#### [Your assignment]
Work through the listing below and state how many of its lines hold the word "section". Give no other output.

- Opening Delimiter -

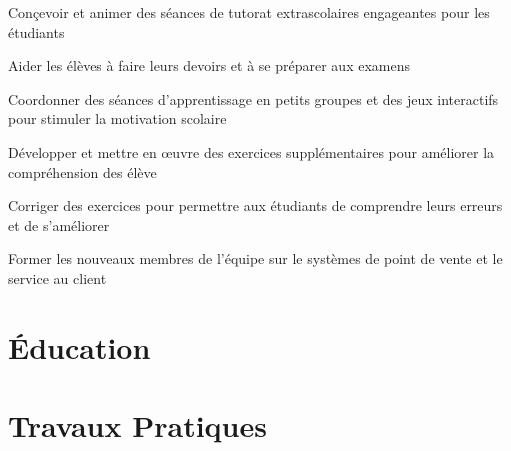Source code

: \documentclass[letterpaper,10pt]{article}
\begin{document}
  \begin{resume_list}
    \item Conçevoir et animer des séances de tutorat extrascolaires engageantes pour les étudiants
    \item Aider les élèves à faire leurs devoirs et à se préparer aux examens
    \item Coordonner des séances d'apprentissage en petits groupes et des jeux interactifs pour stimuler la motivation scolaire
    \item Développer et mettre en œuvre des exercices supplémentaires pour améliorer la compréhension des élève
    \item Corriger des exercices pour permettre aux étudiants de comprendre leurs erreurs et de s'améliorer
  \end{resume_list}

  \begin{resume_list}
    \item Former les nouveaux membres de l'équipe sur le systèmes de point de vente et le service au client
  \end{resume_list}


  \section{Éducation}

  \vspace{10pt}
  \pagebreak


  \section{Travaux Pratiques}
\end{document}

- Closing Delimiter -

#### [Output of the task]
2